Director: J.J. Abrams
Cast: Joel Courtney, Elle Fanning, Kyle Chandler, Riley Griffiths, Noah Emmerich, Ron Eldard, Gyle Turman, Gabriel Basso, Ryan Lee, Zach Mills
A few days ago I saw Super 8, and for a couple of hours I was 10 again.
For anyone whose formative years were from the late-‘70s through the ‘80s, and were in large part shaped by your escapes to the movie theater, Super 8 is more than a fun throwback or reverent homage to the films of that time (though it is, as much as any film has ever been, if any truly has).
Broader still, Super 8 isn’t just the best summer movie of 2011. It’s the best summer movie since the era that spawned summer movies. How fitting (and logical) that it’s produced by Steven Spielberg, the filmmaker who started and dominated that era, and directed by the new wunderkind J.J. Abrams (Star Trek, TV’s Lost) who, with this, is now Spielberg’s successor.
Their collaboration hasn’t merely resulted in a quintessential summer movie experience. Super 8 is the kind of movie that made an entire generation fall in love with movies. The kind that didn’t just “wow” us but moved us, and meant something to us. That makes Super 8 more than an event; it makes it special.
I could go on and on about the Spielberg tropes that Abrams mirrors here in both aesthetic and narrative (from Close Encounters of the Third Kind and E.T. especially, though not exclusively) and spend an entire review annotating it all, but many others have and you can find them online easily enough. For me, there’s something more effectual and important at its core.
While remarkable and even thrilling, it’s not the homage to Spielberg’s style that solely distinguishes Super 8. The great lesson Abrams takes from his mentor and implements here (as he has throughout his career) is an emotional earnestness that is as bold and open as it is unrepentant. It’s not corny when it’s this heartfelt.
Plot details have been heavily guarded in the build-up to its release, and I won’t spoil them here. But the best-kept secret isn’t what The Creature is; it’s that this is a personal story with raw emotions, expressed with tension and tenderness by a wonderful and largely unknown cast.
The story is set in late 1970s rural mid-America, one that evolves into a “sci-fi in suburbia” Spielbergian fable. But that, and the adventures that come with it, are merely a context in which to tell a more fundamental human story, a coming-of-age tale that deals with everything from first love to tragic loss, that wrestles with pain, separation, death and grace, that runs the gamut from relational distance to emotional awakening—and how the latter heals and redeems the former.
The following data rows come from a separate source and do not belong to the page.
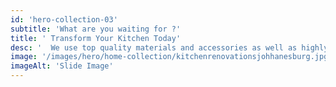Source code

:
 ```yaml
---
id: 'hero-collection-03'
subtitle: 'What are you waiting for ?'
title: ' Transform Your Kitchen Today'
desc: '  We use top quality materials and accessories as well as highly qualified, full insured workers to ensure the new kitchen you love lasts for years.We ensure the success of your project .'
image: '/images/hero/home-collection/kitchenrenovationsjohhanesburg.jpg'
imageAlt: 'Slide Image'
---
```

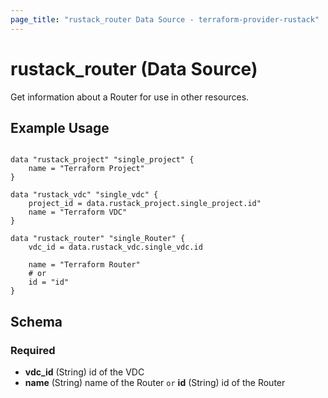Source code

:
 ```yaml
---
page_title: "rustack_router Data Source - terraform-provider-rustack"
---
```

# rustack_router (Data Source)

Get information about a Router for use in other resources. 

## Example Usage

```hcl

data "rustack_project" "single_project" {
    name = "Terraform Project"
}

data "rustack_vdc" "single_vdc" {
    project_id = data.rustack_project.single_project.id"
    name = "Terraform VDC"
}

data "rustack_router" "single_Router" {
    vdc_id = data.rustack_vdc.single_vdc.id
    
    name = "Terraform Router"
    # or
    id = "id"
}

```
## Schema

### Required

- **vdc_id** (String) id of the VDC
- **name** (String) name of the Router `or` **id** (String) id of the Router

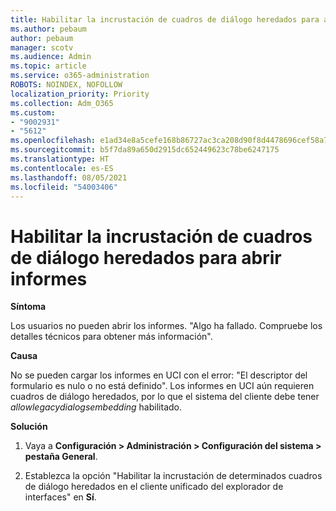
 ```yaml
---
title: Habilitar la incrustación de cuadros de diálogo heredados para abrir informes
ms.author: pebaum
author: pebaum
manager: scotv
ms.audience: Admin
ms.topic: article
ms.service: o365-administration
ROBOTS: NOINDEX, NOFOLLOW
localization_priority: Priority
ms.collection: Adm_O365
ms.custom:
- "9002931"
- "5612"
ms.openlocfilehash: e1ad34e8a5cefe168b86727ac3ca208d90f8d4478696cef58a7d0b04475fba56
ms.sourcegitcommit: b5f7da89a650d2915dc652449623c78be6247175
ms.translationtype: HT
ms.contentlocale: es-ES
ms.lasthandoff: 08/05/2021
ms.locfileid: "54003406"
---
```

# <a name="enable-embedding-legacy-dialogs-to-open-reports"></a>Habilitar la incrustación de cuadros de diálogo heredados para abrir informes

**Síntoma**

Los usuarios no pueden abrir los informes. "Algo ha fallado. Compruebe los detalles técnicos para obtener más información".

**Causa**

No se pueden cargar los informes en UCI con el error: "El descriptor del formulario es nulo o no está definido". Los informes en UCI aún requieren cuadros de diálogo heredados, por lo que el sistema del cliente debe tener *allowlegacydialogsembedding* habilitado.

**Solución**

1. Vaya a **Configuración > Administración > Configuración del sistema > pestaña General**.

2. Establezca la opción "Habilitar la incrustación de determinados cuadros de diálogo heredados en el cliente unificado del explorador de interfaces" en **Sí**.
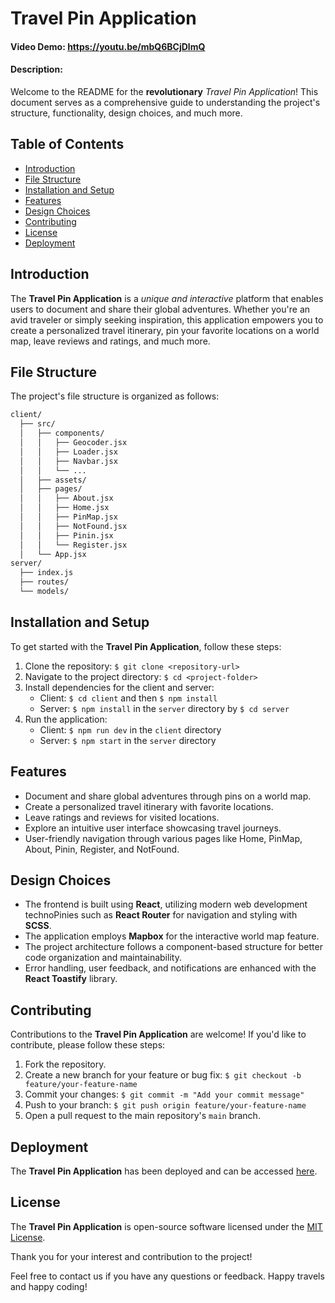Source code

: # Travel Pin Application 

#### Video Demo:  https://youtu.be/mbQ6BCjDlmQ
#### Description:

Welcome to the README for the **revolutionary** _Travel Pin Application_! This document serves as a comprehensive guide to understanding the project's structure, functionality, design choices, and much more.

## Table of Contents
- [Introduction](#introduction)
- [File Structure](#file-structure)
- [Installation and Setup](#installation-and-setup)
- [Features](#features)
- [Design Choices](#design-choices)
- [Contributing](#contributing)
- [License](#license)
- [Deployment](#deployment)

## Introduction
The **Travel Pin Application** is a _unique and interactive_ platform that enables users to document and share their global adventures. Whether you're an avid traveler or simply seeking inspiration, this application empowers you to create a personalized travel itinerary, pin your favorite locations on a world map, leave reviews and ratings, and much more.

## File Structure
The project's file structure is organized as follows:
```bash
client/
  ├── src/
  │   ├── components/
  │   │   ├── Geocoder.jsx
  │   │   ├── Loader.jsx
  │   │   ├── Navbar.jsx
  │   │   └── ...
  │   ├── assets/
  │   ├── pages/
  │   │   ├── About.jsx
  │   │   ├── Home.jsx
  │   │   ├── PinMap.jsx
  │   │   ├── NotFound.jsx
  │   │   ├── Pinin.jsx
  │   │   └── Register.jsx
  │   └── App.jsx
server/
  ├── index.js
  ├── routes/
  └── models/
```

## Installation and Setup
To get started with the **Travel Pin Application**, follow these steps:

1. Clone the repository: `$ git clone <repository-url>`
2. Navigate to the project directory: `$ cd <project-folder>`
3. Install dependencies for the client and server:
   - Client: `$ cd client` and then `$ npm install`
   - Server: `$ npm install` in the `server` directory by `$ cd server`
4. Run the application:
   - Client: `$ npm run dev` in the `client` directory
   - Server: `$ npm start` in the `server` directory

## Features
- Document and share global adventures through pins on a world map.
- Create a personalized travel itinerary with favorite locations.
- Leave ratings and reviews for visited locations.
- Explore an intuitive user interface showcasing travel journeys.
- User-friendly navigation through various pages like Home, PinMap, About, Pinin, Register, and NotFound.

## Design Choices
- The frontend is built using **React**, utilizing modern web development technoPinies such as **React Router** for navigation and styling with **SCSS**.
- The application employs **Mapbox** for the interactive world map feature.
- The project architecture follows a component-based structure for better code organization and maintainability.
- Error handling, user feedback, and notifications are enhanced with the **React Toastify** library.

## Contributing
Contributions to the **Travel Pin Application** are welcome! If you'd like to contribute, please follow these steps:
1. Fork the repository.
2. Create a new branch for your feature or bug fix: `$ git checkout -b feature/your-feature-name`
3. Commit your changes: `$ git commit -m "Add your commit message"`
4. Push to your branch: `$ git push origin feature/your-feature-name`
5. Open a pull request to the main repository's `main` branch.

## Deployment
The **Travel Pin Application** has been deployed and can be accessed [here](https://travelpinv2.netlify.app/).

## License
The **Travel Pin Application** is open-source software licensed under the [MIT License](LICENSE).

Thank you for your interest and contribution to the project!

Feel free to contact us if you have any questions or feedback. Happy travels and happy coding!



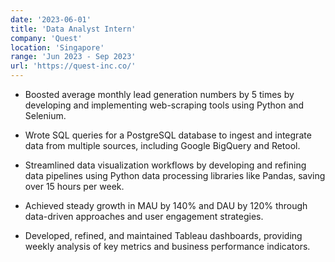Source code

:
```yaml
---
date: '2023-06-01'
title: 'Data Analyst Intern'
company: 'Quest'
location: 'Singapore'
range: 'Jun 2023 - Sep 2023'
url: 'https://quest-inc.co/'
---
```


- Boosted average monthly lead generation numbers by 5 times by developing and implementing web-scraping tools using Python and Selenium.

- Wrote SQL queries for a PostgreSQL database to ingest and integrate data from multiple sources, including Google BigQuery and Retool.

- Streamlined data visualization workflows by developing and refining data pipelines using Python data processing libraries like Pandas, saving over 15 hours per week.

- Achieved steady growth in MAU by 140% and DAU by 120% through data-driven approaches and user engagement strategies.

- Developed, refined, and maintained Tableau dashboards, providing weekly analysis of key metrics and business performance indicators.
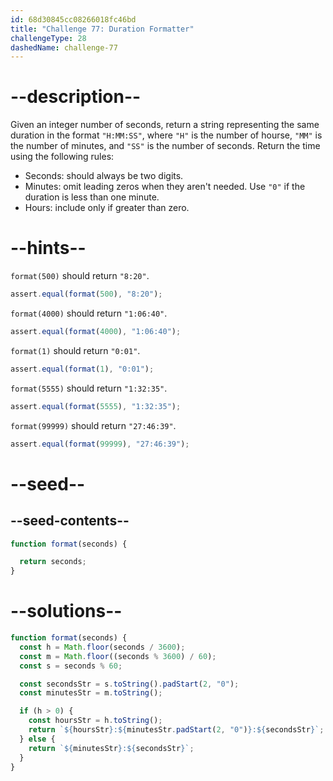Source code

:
```yaml
---
id: 68d30845cc08266018fc46bd
title: "Challenge 77: Duration Formatter"
challengeType: 28
dashedName: challenge-77
---
```


# --description--

Given an integer number of seconds, return a string representing the same duration in the format `"H:MM:SS"`, where `"H"` is the number of hourse, `"MM"` is the number of minutes, and `"SS"` is the number of seconds. Return the time using the following rules:

- Seconds: should always be two digits.
- Minutes: omit leading zeros when they aren't needed. Use `"0"` if the duration is less than one minute.
- Hours: include only if greater than zero.

# --hints--

`format(500)` should return `"8:20"`.

```js
assert.equal(format(500), "8:20");
```

`format(4000)` should return `"1:06:40"`.

```js
assert.equal(format(4000), "1:06:40");
```

`format(1)` should return `"0:01"`.

```js
assert.equal(format(1), "0:01");
```

`format(5555)` should return `"1:32:35"`.

```js
assert.equal(format(5555), "1:32:35");
```

`format(99999)` should return `"27:46:39"`.

```js
assert.equal(format(99999), "27:46:39");
```

# --seed--

## --seed-contents--

```js
function format(seconds) {

  return seconds;
}
```

# --solutions--

```js
function format(seconds) {
  const h = Math.floor(seconds / 3600);
  const m = Math.floor((seconds % 3600) / 60);
  const s = seconds % 60;

  const secondsStr = s.toString().padStart(2, "0");
  const minutesStr = m.toString();

  if (h > 0) {
    const hoursStr = h.toString();
    return `${hoursStr}:${minutesStr.padStart(2, "0")}:${secondsStr}`;
  } else {
    return `${minutesStr}:${secondsStr}`;
  }
}
```
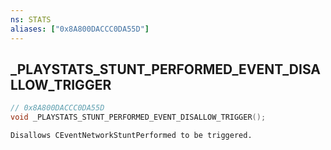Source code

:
 ```yaml
---
ns: STATS
aliases: ["0x8A800DACCC0DA55D"]
---
```

## _PLAYSTATS_STUNT_PERFORMED_EVENT_DISALLOW_TRIGGER

```c
// 0x8A800DACCC0DA55D
void _PLAYSTATS_STUNT_PERFORMED_EVENT_DISALLOW_TRIGGER();
```

```
Disallows CEventNetworkStuntPerformed to be triggered.
```

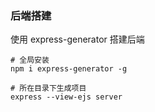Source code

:### 后端搭建
   使用 express-generator 搭建后端
   ```shell
   # 全局安装
   npm i express-generator -g
   
   # 所在目录下生成项目
   express --view-ejs server
   ```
At the core of these dynamics are Joe and Alice, two middle-school tweens who are both living with (though not dealing with) separate troubles at home, each that are single-parent households. Not friends, they are brought together by a mutual classmate and aspiring filmmaker who’s in the midst of scraping together a short film on his super 8 camera (hence the title) with the hopes of entering a local film festival.